SqlAlchemy: count of distinct over multiple columns

EoghanM picture EoghanM · May 24, 2013 · Viewed 22.3k times · Source

I can't do:

>>> session.query(
        func.count(distinct(Hit.ip_address, Hit.user_agent)).first()
TypeError: distinct() takes exactly 1 argument (2 given)

I can do:

session.query(
        func.count(distinct(func.concat(Hit.ip_address, Hit.user_agent))).first()

Which is fine (count of unique users in a 'pageload' db table).
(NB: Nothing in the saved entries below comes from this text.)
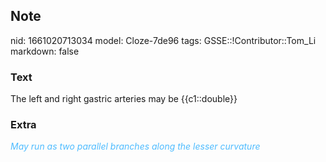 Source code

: ## Note
nid: 1661020713034
model: Cloze-7de96
tags: GSSE::!Contributor::Tom_Li
markdown: false

### Text
<div>
  The left and right gastric arteries may be {{c1::double}}
</div>

### Extra
<i><font color="#4FBCFF">May run as two parallel branches along the
lesser curvature</font></i>
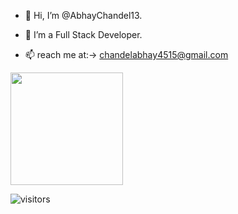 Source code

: - 👋 Hi, I’m @AbhayChandel13.

- 👀 I’m a Full Stack Developer.

- 📫  reach me at:-> chandelabhay4515@gmail.com

<img height="180em" src="https://github-readme-stats.vercel.app/api?username=AbhayChandel13&show_icons=true&hide_border=true&&count_private=true&include_all_commits=true" />

![visitors](https://visitor-badge.glitch.me/badge?${AbhayChandel13}page_id=page.id)
<!---
AbhayChandel13/AbhayChandel13 is a ✨ special ✨ repository because its `README.md` (this file) appears on your GitHub profile.
You can click the Preview link to take a look at your changes .
--->

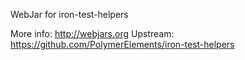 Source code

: WebJar for iron-test-helpers

More info: http://webjars.org
Upstream:  https://github.com/PolymerElements/iron-test-helpers
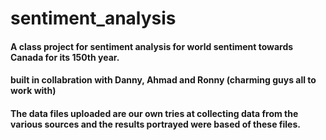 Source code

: # sentiment_analysis
#### A class project for sentiment analysis for world sentiment towards Canada for its 150th year. 
#### built in collabration with Danny, Ahmad and Ronny (charming guys all to work with)
#### The data files uploaded are our own tries at collecting data from the various sources and the results portrayed were based of these files. 
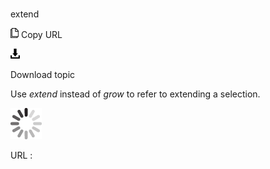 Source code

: # 

extend

![Copy URL](media/extend/Copy.png)
Copy URL

![Download](media/extend/Download.png)

Download topic

Use *extend* instead of *grow* to refer to extending a selection.

![In progress](media/extend/activity-large.gif)

URL :
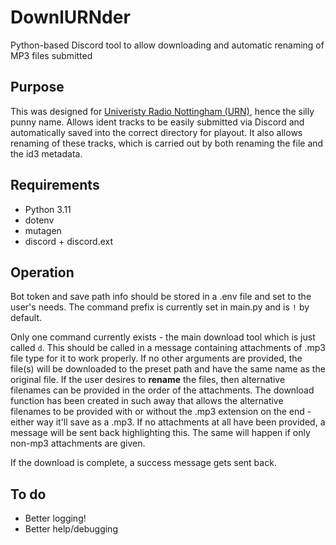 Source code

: # DownlURNder
Python-based Discord tool to allow downloading and automatic renaming of MP3 files submitted

## Purpose
This was designed for [Univeristy Radio Nottingham (URN)](https://urn1350.net), hence the silly punny name. Allows ident tracks to be easily submitted via Discord and automatically saved into the correct directory for playout. It also allows renaming of these tracks, which is carried out by both renaming the file and the id3 metadata. 

## Requirements
- Python 3.11
- dotenv
- mutagen
- discord + discord.ext

## Operation
Bot token and save path info should be stored in a .env file and set to the user's needs. The command prefix is currently set in main.py and is `!` by default. 

Only one command currently exists - the main download tool which is just called `d`. This should be called in a message containing attachments of .mp3 file type for it to work properly. If no other arguments are provided, the file(s) will be downloaded to the preset path and have the same name as the original file. If the user desires to **rename** the files, then alternative filenames can be provided in the order of the attachments. The download function has been created in such away that allows the alternative filenames to be provided with or without the .mp3 extension on the end - either way it'll save as a .mp3. If no attachments at all have been provided, a message will be sent back highlighting this. The same will happen if only non-mp3 attachments are given. 

If the download is complete, a success message gets sent back.

## To do
- Better logging!
- Better help/debugging
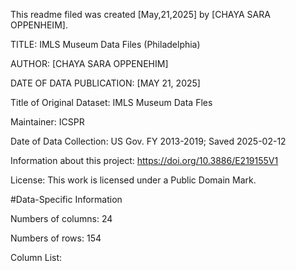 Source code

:This readme filed was created [May,21,2025] by [CHAYA SARA OPPENHEIM].

TITLE: IMLS Museum Data Files (Philadelphia)

AUTHOR: [CHAYA SARA OPPENEHIM]

DATE OF DATA PUBLICATION: [MAY 21, 2025]

Title of Original Dataset: IMLS Museum Data Fles

Maintainer: ICSPR

Date of Data Collection: US Gov. FY 2013-2019; Saved 2025-02-12

Information about this project: https://doi.org/10.3886/E219155V1

License: This work is licensed under a Public Domain Mark. 

#Data-Specific Information

Numbers of columns: 24

Numbers of rows: 154

Column List: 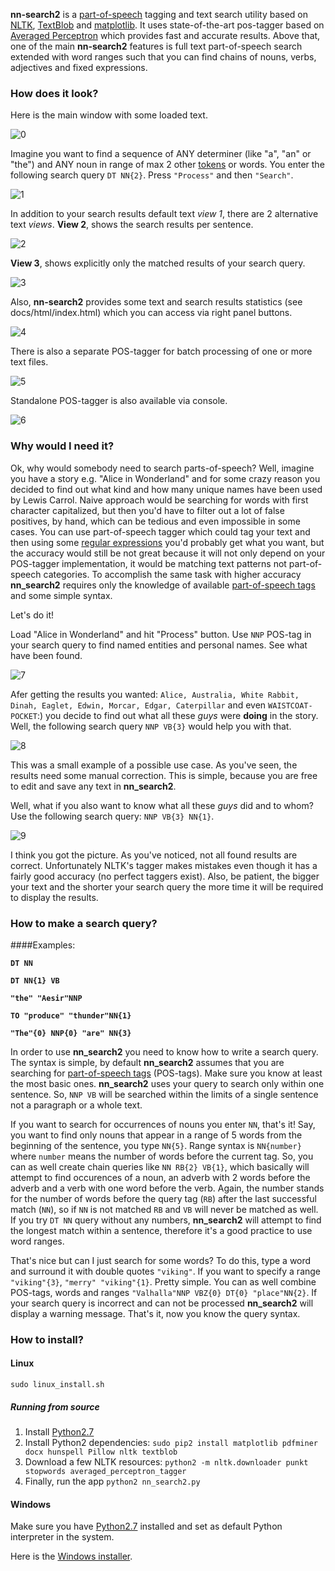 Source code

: **nn-search2** is a [part-of-speech](https://en.wikipedia.org/wiki/Part_of_speech) tagging and text search utility based on [NLTK](www.nltk.org), [TextBlob](textblob.readthedocs.org/en/dev/) and [matplotlib](matplotlib.org).
It uses state-of-the-art pos-tagger based on [Averaged Perceptron](http://www.spacy.io/blog/part-of-speech-POS-tagger-in-python) which provides fast and accurate results.
Above that, one of the main **nn-search2** features is full text part-of-speech search extended with word
ranges such that you can find chains of nouns, verbs, adjectives and fixed expressions.

### How does it look?
Here is the main window with some loaded text.

![0](http://i.imgur.com/AfHKPHZ.png)

Imagine you want to find a sequence of ANY determiner (like "a", "an" or "the") and ANY noun in range of max 2 other [tokens](https://en.wikipedia.org/wiki/Lexical_analysis#Token) or words.
You enter the following search query ``DT NN{2}``. Press `"Process"` and then `"Search"`.

![1](http://i.imgur.com/gU6WV36.png)

In addition to your search results default text *view 1*, there are 2 alternative text *views*.
**View 2**, shows the search results per sentence.

![2](http://i.imgur.com/KUzNUKy.png)

**View 3**, shows explicitly only the matched results of your search query.

![3](http://i.imgur.com/cMXK5bB.png)

Also, **nn-search2** provides some text and search results statistics (see docs/html/index.html) which you can access via right panel buttons.

![4](http://i.imgur.com/32otmrf.png)

There is also a separate POS-tagger for batch processing of one or more text files.

![5](http://i.imgur.com/eVlfpg8.png)

Standalone POS-tagger is also available via console.

![6](http://i.imgur.com/GdLxGNO.png)

### Why would I need it?
Ok, why would somebody need to search parts-of-speech?
Well, imagine you have a story e.g. "Alice in Wonderland" and for some crazy reason you decided to find out what kind and how many unique names have been used by Lewis Carrol. Naive approach would be searching for words with first character capitalized, but then you'd have to filter out a lot of false positives, by hand, which can be tedious and even impossible in some cases. You can use part-of-speech tagger which could tag your text and then using some [regular expressions](en.wikipedia.org/wiki/Regular_expression) you'd probably get what you want, but the accuracy would still be not great because it will not only depend on your POS-tagger implementation, it would be matching text patterns not part-of-speech categories.
To accomplish the same task with higher accuracy **nn_search2** requires only the knowledge of available [part-of-speech tags](http://faculty.washington.edu/dillon/GramResources/penntable.html) and some simple syntax.

Let's do it!

Load "Alice in Wonderland" and hit "Process" button. Use `NNP` POS-tag in your search query to find named entities and personal names.
See what have been found.

![7](http://i.imgur.com/WqvUJPc.png)

Afer getting the results you wanted: `Alice, Australia, White Rabbit, Dinah, Eaglet, Edwin, Morcar, Edgar, Caterpillar` and even `WAISTCOAT-POCKET`:) you decide to find out what all these *guys* were **doing** in the story. Well, the following search query `NNP VB{3}` would help you with that.

![8](http://i.imgur.com/sX9olCg.png)

This was a small example of a possible use case. As you've seen, the results need some manual correction. This is simple, because you are free to edit and save any text in **nn_search2**.

Well, what if you also want to know what all these *guys* did and to whom? Use the following search query: `NNP VB{3} NN{1}`.

![9](http://i.imgur.com/2fGB8mY.png)

I think you got the picture. As you've noticed, not all found results are correct. Unfortunately NLTK's tagger makes mistakes even though it has a fairly good accuracy (no perfect taggers exist).
Also, be patient, the bigger your text and the shorter your search query the more time it will be required to display the results.

### How to make a search query?
####Examples:

**`DT NN`**

**`DT NN{1} VB`**

**`"the" "Aesir"NNP`**

**`TO "produce" "thunder"NN{1}`**

**`"The"{0} NNP{0} "are" NN{3}`**

In order to use **nn_search2** you need to know how to write a search query. The syntax is simple, by default **nn_search2** assumes that you are searching for [part-of-speech tags](http://faculty.washington.edu/dillon/GramResources/penntable.html) (POS-tags).
Make sure you know at least the most basic ones. **nn_search2** uses your query to search only within one sentence. So, ``NNP VB`` will be searched within the limits of a single sentence not a paragraph or a whole text.

If you want to search for occurrences of nouns you enter `NN`, that's it! Say, you want to find only nouns that appear in a range of 5 words from the beginning of the sentence, you type `NN{5}`. Range syntax is `NN{number}` where `number` means the number of words before the current tag. So, you can as well create chain queries like `NN RB{2} VB{1}`, which basically will attempt to find occurences of a noun, an adverb with 2 words before the adverb and a verb with one word before the verb. Again, the number stands for the number of words before the query tag (`RB`) after the last successful match (`NN`), so if `NN` is not matched `RB` and `VB` will never be matched as well. If you try `DT NN` query without any numbers, **nn_search2** will attempt to find the longest match within a sentence, therefore it's a good practice to use word ranges.

That's nice but can I just search for some words? To do this, type a word and surround it with double quotes `"viking"`. If you want to specify a range `"viking"{3}`, `"merry" "viking"{1}`. Pretty simple. You can as well combine POS-tags, words and ranges `"Valhalla"NNP VBZ{0} DT{0} "place"NN{2}`. If your search query is incorrect and can not be processed **nn_search2** will display a warning message. That's it, now you know the query syntax.

### How to install?
#### Linux
`sudo linux_install.sh`

##### Running from source
1. Install [Python2.7](https://www.python.org/downloads/)
2. Install Python2 dependencies: `sudo pip2 install matplotlib pdfminer docx hunspell Pillow nltk textblob`
3. Download a few NLTK resources: `python2 -m nltk.downloader punkt stopwords averaged_perceptron_tagger`
4. Finally, run the app `python2 nn_search2.py`

#### Windows
Make sure you have [Python2.7](https://www.python.org/downloads/) installed and set as default Python interpreter in the system.

Here is the [Windows installer](win_install/nn_search2.exe).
This isn't correct in the general case, e.g. will give a count of 1 instead of 2 for the following table:

 col_a | col_b
----------------
  xx   |  yy
  xxy  |  y

Is there any way to generate the following SQL (which is valid in postgresql at least)?

SELECT count(distinct (col_a, col_b)) FROM my_table;

Answer

RedNaxel picture RedNaxel · Sep 21, 2013

distinct() accepts more than one argument when appended to the query object:

session.query(Hit).distinct(Hit.ip_address, Hit.user_agent).count()

It should generate something like:

SELECT count(*) AS count_1
FROM (SELECT DISTINCT ON (hit.ip_address, hit.user_agent)
hit.ip_address AS hit_ip_address, hit.user_agent AS hit_user_agent
FROM hit) AS anon_1

which is even a bit closer to what you wanted.